Work instructions:
Search the listing for the word "Quan" and return each line that contains it.

Material provided:
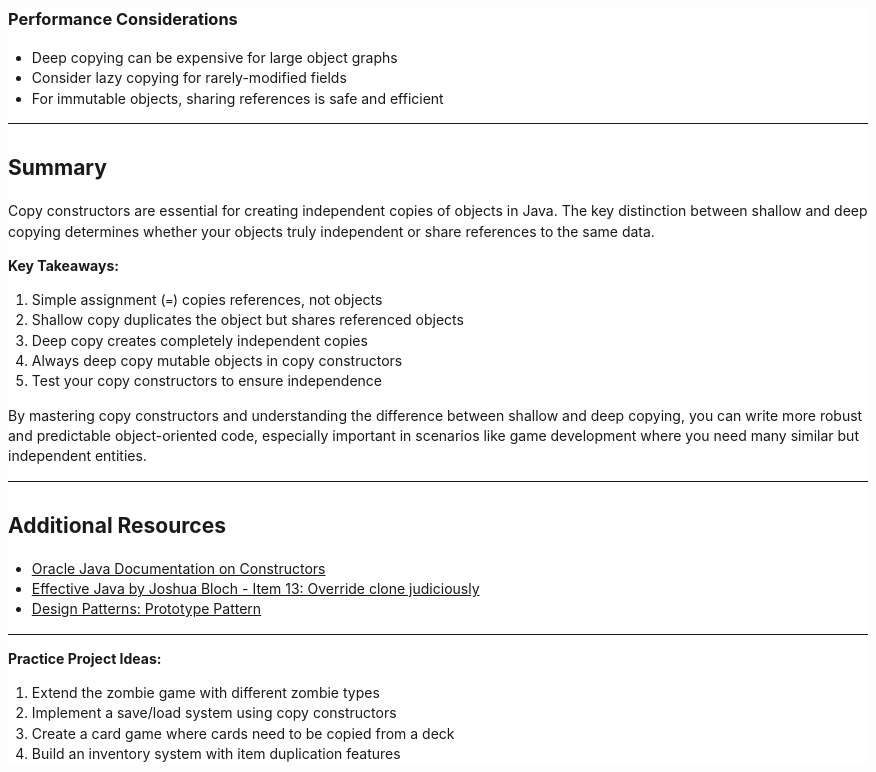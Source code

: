 ### Performance Considerations

- Deep copying can be expensive for large object graphs
- Consider lazy copying for rarely-modified fields
- For immutable objects, sharing references is safe and efficient

---

## Summary

Copy constructors are essential for creating independent copies of objects in Java. The key distinction between shallow and deep copying determines whether your objects truly independent or share references to the same data.

**Key Takeaways:**
1. Simple assignment (`=`) copies references, not objects
2. Shallow copy duplicates the object but shares referenced objects
3. Deep copy creates completely independent copies
4. Always deep copy mutable objects in copy constructors
5. Test your copy constructors to ensure independence

By mastering copy constructors and understanding the difference between shallow and deep copying, you can write more robust and predictable object-oriented code, especially important in scenarios like game development where you need many similar but independent entities.

---

## Additional Resources

- [Oracle Java Documentation on Constructors](https://docs.oracle.com/javase/tutorial/java/javaOO/constructors.html)
- [Effective Java by Joshua Bloch - Item 13: Override clone judiciously](https://www.oreilly.com/library/view/effective-java-3rd/9780134686097/)
- [Design Patterns: Prototype Pattern](https://refactoring.guru/design-patterns/prototype)

---

**Practice Project Ideas:**
1. Extend the zombie game with different zombie types
2. Implement a save/load system using copy constructors
3. Create a card game where cards need to be copied from a deck
4. Build an inventory system with item duplication features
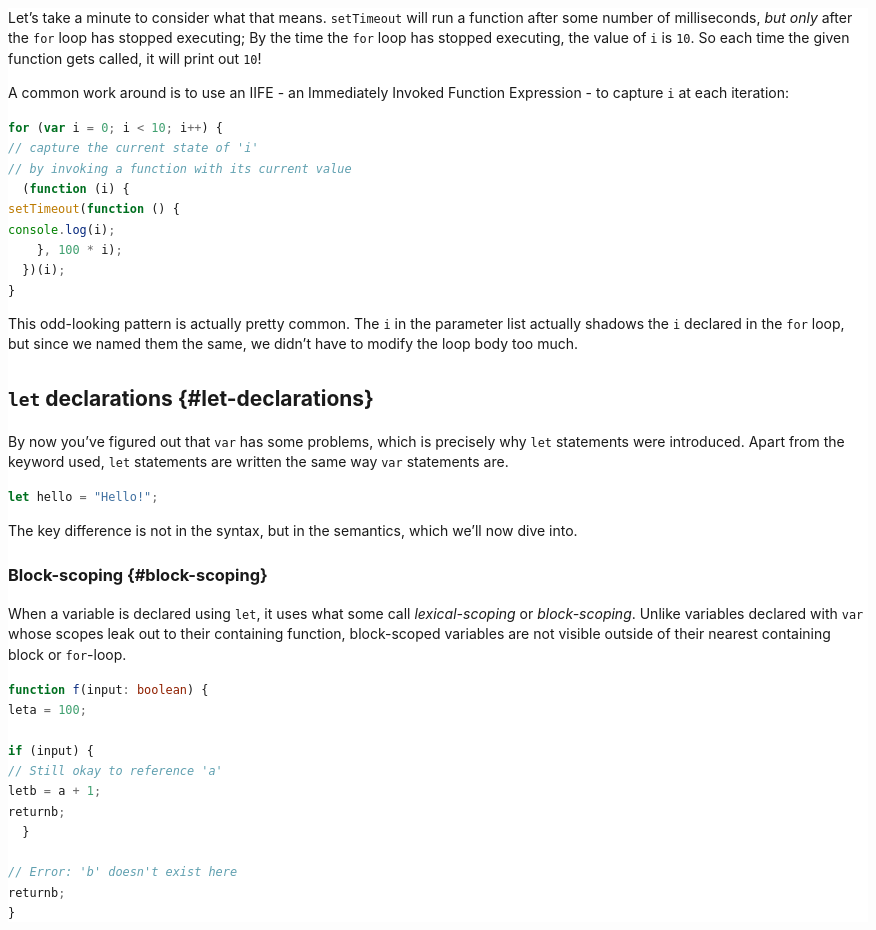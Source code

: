 Let’s take a minute to consider what that means.
`setTimeout` will run a function after some number of milliseconds, *but only* after the `for` loop has stopped executing;
By the time the `for` loop has stopped executing, the value of `i` is `10`.
So each time the given function gets called, it will print out `10`!

A common work around is to use an IIFE - an Immediately Invoked Function Expression - to capture `i` at each iteration:

```ts
for (var i = 0; i < 10; i++) {
// capture the current state of 'i'
// by invoking a function with its current value
  (function (i) {
setTimeout(function () {
console.log(i);
    }, 100 * i);
  })(i);
}
```

This odd-looking pattern is actually pretty common.
The `i` in the parameter list actually shadows the `i` declared in the `for` loop, but since we named them the same, we didn’t have to modify the loop body too much.

## `let` declarations {#let-declarations}

By now you’ve figured out that `var` has some problems, which is precisely why `let` statements were introduced.
Apart from the keyword used, `let` statements are written the same way `var` statements are.

```ts
let hello = "Hello!";
```

The key difference is not in the syntax, but in the semantics, which we’ll now dive into.

### Block-scoping {#block-scoping}

When a variable is declared using `let`, it uses what some call *lexical-scoping* or *block-scoping*.
Unlike variables declared with `var` whose scopes leak out to their containing function, block-scoped variables are not visible outside of their nearest containing block or `for`-loop.

```ts
function f(input: boolean) {
leta = 100;

if (input) {
// Still okay to reference 'a'
letb = a + 1;
returnb;
  }

// Error: 'b' doesn't exist here
returnb;
}
```
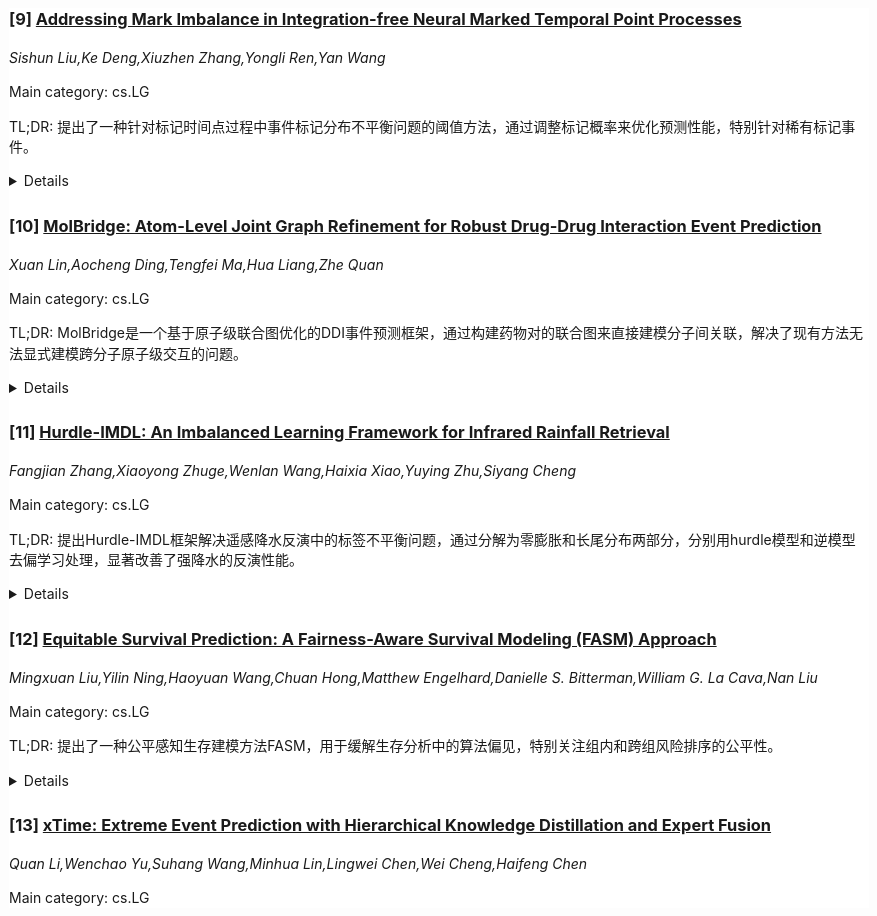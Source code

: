 ### [9] [Addressing Mark Imbalance in Integration-free Neural Marked Temporal Point Processes](https://arxiv.org/abs/2510.20414)
*Sishun Liu,Ke Deng,Xiuzhen Zhang,Yongli Ren,Yan Wang*

Main category: cs.LG

TL;DR: 提出了一种针对标记时间点过程中事件标记分布不平衡问题的阈值方法，通过调整标记概率来优化预测性能，特别针对稀有标记事件。


<details><summary>Details</summary></details>


### [10] [MolBridge: Atom-Level Joint Graph Refinement for Robust Drug-Drug Interaction Event Prediction](https://arxiv.org/abs/2510.20448)
*Xuan Lin,Aocheng Ding,Tengfei Ma,Hua Liang,Zhe Quan*

Main category: cs.LG

TL;DR: MolBridge是一个基于原子级联合图优化的DDI事件预测框架，通过构建药物对的联合图来直接建模分子间关联，解决了现有方法无法显式建模跨分子原子级交互的问题。


<details><summary>Details</summary></details>


### [11] [Hurdle-IMDL: An Imbalanced Learning Framework for Infrared Rainfall Retrieval](https://arxiv.org/abs/2510.20486)
*Fangjian Zhang,Xiaoyong Zhuge,Wenlan Wang,Haixia Xiao,Yuying Zhu,Siyang Cheng*

Main category: cs.LG

TL;DR: 提出Hurdle-IMDL框架解决遥感降水反演中的标签不平衡问题，通过分解为零膨胀和长尾分布两部分，分别用hurdle模型和逆模型去偏学习处理，显著改善了强降水的反演性能。


<details><summary>Details</summary></details>


### [12] [Equitable Survival Prediction: A Fairness-Aware Survival Modeling (FASM) Approach](https://arxiv.org/abs/2510.20629)
*Mingxuan Liu,Yilin Ning,Haoyuan Wang,Chuan Hong,Matthew Engelhard,Danielle S. Bitterman,William G. La Cava,Nan Liu*

Main category: cs.LG

TL;DR: 提出了一种公平感知生存建模方法FASM，用于缓解生存分析中的算法偏见，特别关注组内和跨组风险排序的公平性。


<details><summary>Details</summary></details>


### [13] [xTime: Extreme Event Prediction with Hierarchical Knowledge Distillation and Expert Fusion](https://arxiv.org/abs/2510.20651)
*Quan Li,Wenchao Yu,Suhang Wang,Minhua Lin,Lingwei Chen,Wei Cheng,Haifeng Chen*

Main category: cs.LG
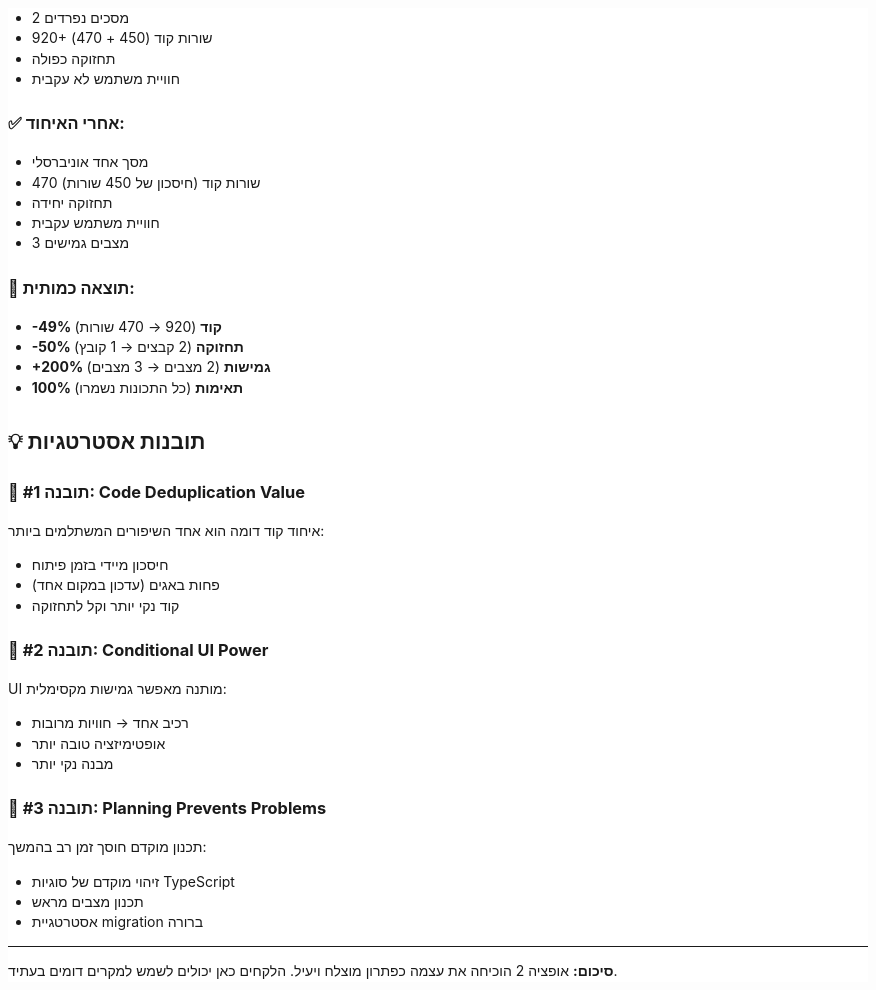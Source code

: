 - 2 מסכים נפרדים
- 920+ שורות קוד (450 + 470)
- תחזוקה כפולה
- חוויית משתמש לא עקבית

### ✅ **אחרי האיחוד:**

- מסך אחד אוניברסלי
- 470 שורות קוד (חיסכון של 450 שורות)
- תחזוקה יחידה
- חוויית משתמש עקבית
- 3 מצבים גמישים

### 🎯 **תוצאה כמותית:**

- **-49% קוד** (920 → 470 שורות)
- **-50% תחזוקה** (2 קבצים → 1 קובץ)
- **+200% גמישות** (2 מצבים → 3 מצבים)
- **100% תאימות** (כל התכונות נשמרו)

## 💡 תובנות אסטרטגיות

### 🧠 **תובנה #1: Code Deduplication Value**

איחוד קוד דומה הוא אחד השיפורים המשתלמים ביותר:

- חיסכון מיידי בזמן פיתוח
- פחות באגים (עדכון במקום אחד)
- קוד נקי יותר וקל לתחזוקה

### 🧠 **תובנה #2: Conditional UI Power**

UI מותנה מאפשר גמישות מקסימלית:

- רכיב אחד → חוויות מרובות
- אופטימיזציה טובה יותר
- מבנה נקי יותר

### 🧠 **תובנה #3: Planning Prevents Problems**

תכנון מוקדם חוסך זמן רב בהמשך:

- זיהוי מוקדם של סוגיות TypeScript
- תכנון מצבים מראש
- אסטרטגיית migration ברורה

---

**סיכום:** אופציה 2 הוכיחה את עצמה כפתרון מוצלח ויעיל. הלקחים כאן יכולים לשמש למקרים דומים בעתיד.
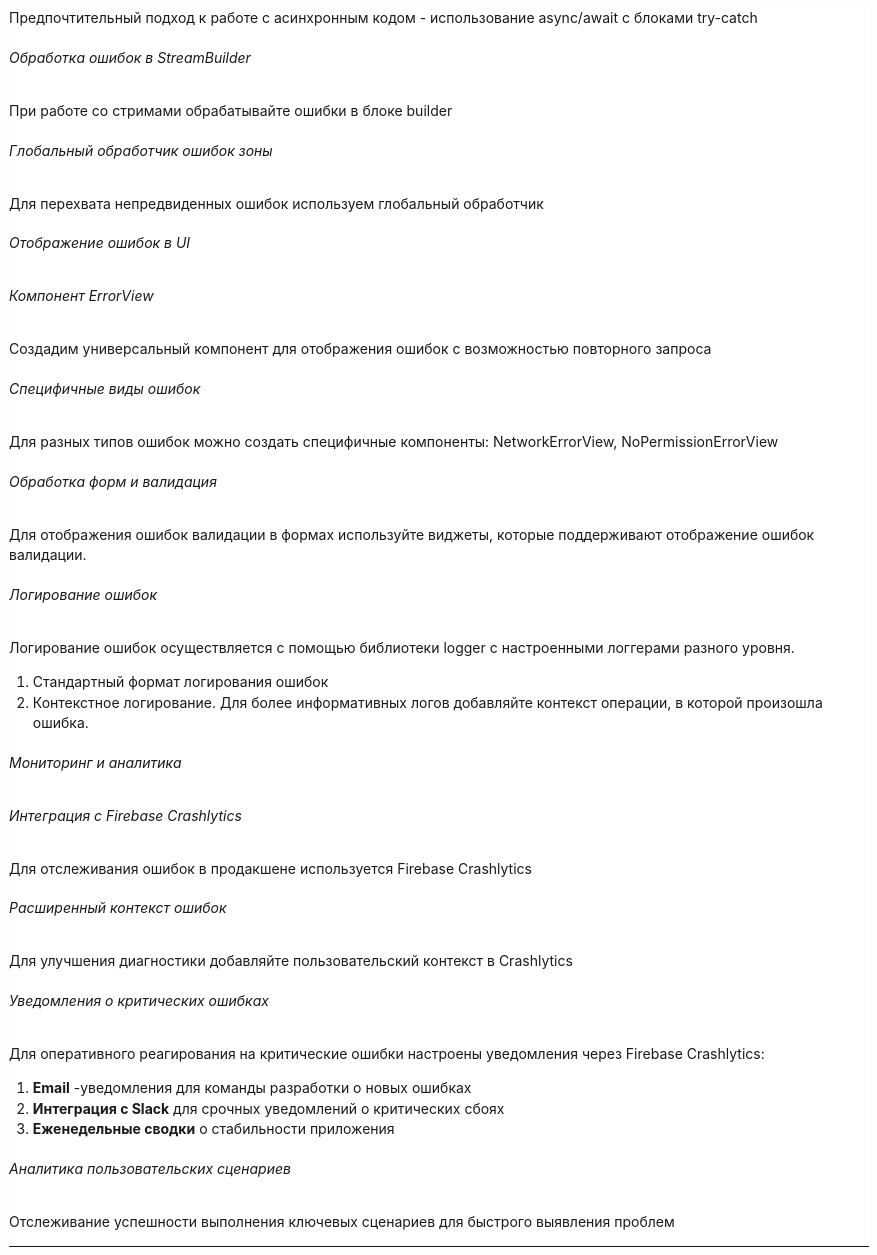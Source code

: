 Предпочтительный подход к работе с асинхронным кодом - использование async/await с блоками try-catch

###### Обработка ошибок в StreamBuilder

При работе со стримами обрабатывайте ошибки в блоке builder

###### Глобальный обработчик ошибок зоны

Для перехвата непредвиденных ошибок используем глобальный обработчик

###### Отображение ошибок в UI

###### Компонент ErrorView

Создадим универсальный компонент для отображения ошибок с возможностью повторного запроса

###### Специфичные виды ошибок

Для разных типов ошибок можно создать специфичные компоненты: NetworkErrorView, NoPermissionErrorView

###### Обработка форм и валидация

Для отображения ошибок валидации в формах используйте виджеты, которые поддерживают отображение ошибок валидации.

###### Логирование ошибок

Логирование ошибок осуществляется с помощью библиотеки logger с настроенными логгерами разного уровня.

1. Стандартный формат логирования ошибок
2. Контекстное логирование. Для более информативных логов добавляйте контекст операции, в которой произошла ошибка.

###### Мониторинг и аналитика

###### Интеграция с Firebase Crashlytics

Для отслеживания ошибок в продакшене используется Firebase Crashlytics

###### Расширенный контекст ошибок

Для улучшения диагностики добавляйте пользовательский контекст в Crashlytics

###### Уведомления о критических ошибках

Для оперативного реагирования на критические ошибки настроены уведомления через Firebase Crashlytics:

1. **Email** -уведомления для команды разработки о новых ошибках
2. **Интеграция с Slack** для срочных уведомлений о критических сбоях
3. **Еженедельные сводки** о стабильности приложения

###### Аналитика пользовательских сценариев

Отслеживание успешности выполнения ключевых сценариев для быстрого выявления проблем

---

Solution to the exercise:
*Xuan Lin,Aocheng Ding,Tengfei Ma,Hua Liang,Zhe Quan*
*Quan Li,Wenchao Yu,Suhang Wang,Minhua Lin,Lingwei Chen,Wei Cheng,Haifeng Chen*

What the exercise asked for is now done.